WHAT THIS TASK INVOLVES -
Leaving every picture out, repeat all of the entries below exactly.
#### RAW DATA
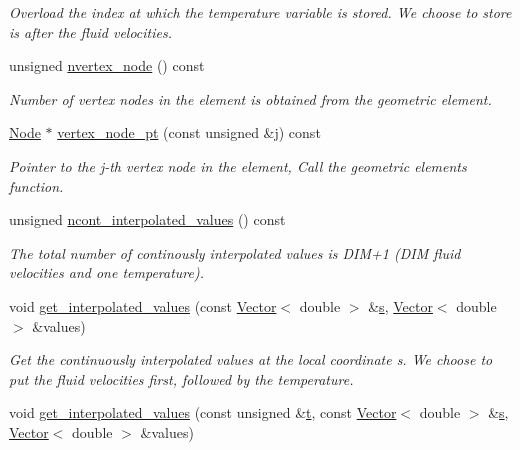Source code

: \begin{DoxyCompactItemize}
\begin{DoxyCompactList}\small\item\em Overload the index at which the temperature variable is stored. We choose to store is after the fluid velocities. \end{DoxyCompactList}\item 
unsigned \hyperlink{classoomph_1_1RefineableBuoyantQCrouzeixRaviartElement_a868eb9a7f06469da529dbbc5b1efe34e}{nvertex\+\_\+node} () const
\begin{DoxyCompactList}\small\item\em Number of vertex nodes in the element is obtained from the geometric element. \end{DoxyCompactList}\item 
\hyperlink{classoomph_1_1Node}{Node} $\ast$ \hyperlink{classoomph_1_1RefineableBuoyantQCrouzeixRaviartElement_a39d79b2fe742148c2d3856ed05ad78db}{vertex\+\_\+node\+\_\+pt} (const unsigned \&j) const
\begin{DoxyCompactList}\small\item\em Pointer to the j-\/th vertex node in the element, Call the geometric element\textquotesingle{}s function. \end{DoxyCompactList}\item 
unsigned \hyperlink{classoomph_1_1RefineableBuoyantQCrouzeixRaviartElement_a98f094a1c3080905d0e90f5ac6ebd1b6}{ncont\+\_\+interpolated\+\_\+values} () const
\begin{DoxyCompactList}\small\item\em The total number of continously interpolated values is D\+I\+M+1 (D\+IM fluid velocities and one temperature). \end{DoxyCompactList}\item 
void \hyperlink{classoomph_1_1RefineableBuoyantQCrouzeixRaviartElement_aa89e116d612b3530edd2b0666d25cf01}{get\+\_\+interpolated\+\_\+values} (const \hyperlink{classoomph_1_1Vector}{Vector}$<$ double $>$ \&\hyperlink{cfortran_8h_ab7123126e4885ef647dd9c6e3807a21c}{s}, \hyperlink{classoomph_1_1Vector}{Vector}$<$ double $>$ \&values)
\begin{DoxyCompactList}\small\item\em Get the continuously interpolated values at the local coordinate s. We choose to put the fluid velocities first, followed by the temperature. \end{DoxyCompactList}\item 
void \hyperlink{classoomph_1_1RefineableBuoyantQCrouzeixRaviartElement_af178c04f0e6ee09a5d05574fcd68ac41}{get\+\_\+interpolated\+\_\+values} (const unsigned \&\hyperlink{cfortran_8h_af6f0bd3dc13317f895c91323c25c2b8f}{t}, const \hyperlink{classoomph_1_1Vector}{Vector}$<$ double $>$ \&\hyperlink{cfortran_8h_ab7123126e4885ef647dd9c6e3807a21c}{s}, \hyperlink{classoomph_1_1Vector}{Vector}$<$ double $>$ \&values)

\end{DoxyCompactItemize}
########
YOUR RESPONSE -
Source code

: \begin{DoxyCompactItemize}
\begin{DoxyCompactList}\small\item\em Overload the index at which the temperature variable is stored. We choose to store is after the fluid velocities. \end{DoxyCompactList}\item 
unsigned \hyperlink{classoomph_1_1RefineableBuoyantQCrouzeixRaviartElement_a868eb9a7f06469da529dbbc5b1efe34e}{nvertex\+\_\+node} () const
\begin{DoxyCompactList}\small\item\em Number of vertex nodes in the element is obtained from the geometric element. \end{DoxyCompactList}\item 
\hyperlink{classoomph_1_1Node}{Node} $\ast$ \hyperlink{classoomph_1_1RefineableBuoyantQCrouzeixRaviartElement_a39d79b2fe742148c2d3856ed05ad78db}{vertex\+\_\+node\+\_\+pt} (const unsigned \&j) const
\begin{DoxyCompactList}\small\item\em Pointer to the j-\/th vertex node in the element, Call the geometric element\textquotesingle{}s function. \end{DoxyCompactList}\item 
unsigned \hyperlink{classoomph_1_1RefineableBuoyantQCrouzeixRaviartElement_a98f094a1c3080905d0e90f5ac6ebd1b6}{ncont\+\_\+interpolated\+\_\+values} () const
\begin{DoxyCompactList}\small\item\em The total number of continously interpolated values is D\+I\+M+1 (D\+IM fluid velocities and one temperature). \end{DoxyCompactList}\item 
void \hyperlink{classoomph_1_1RefineableBuoyantQCrouzeixRaviartElement_aa89e116d612b3530edd2b0666d25cf01}{get\+\_\+interpolated\+\_\+values} (const \hyperlink{classoomph_1_1Vector}{Vector}$<$ double $>$ \&\hyperlink{cfortran_8h_ab7123126e4885ef647dd9c6e3807a21c}{s}, \hyperlink{classoomph_1_1Vector}{Vector}$<$ double $>$ \&values)
\begin{DoxyCompactList}\small\item\em Get the continuously interpolated values at the local coordinate s. We choose to put the fluid velocities first, followed by the temperature. \end{DoxyCompactList}\item 
void \hyperlink{classoomph_1_1RefineableBuoyantQCrouzeixRaviartElement_af178c04f0e6ee09a5d05574fcd68ac41}{get\+\_\+interpolated\+\_\+values} (const unsigned \&\hyperlink{cfortran_8h_af6f0bd3dc13317f895c91323c25c2b8f}{t}, const \hyperlink{classoomph_1_1Vector}{Vector}$<$ double $>$ \&\hyperlink{cfortran_8h_ab7123126e4885ef647dd9c6e3807a21c}{s}, \hyperlink{classoomph_1_1Vector}{Vector}$<$ double $>$ \&values)

\end{DoxyCompactItemize}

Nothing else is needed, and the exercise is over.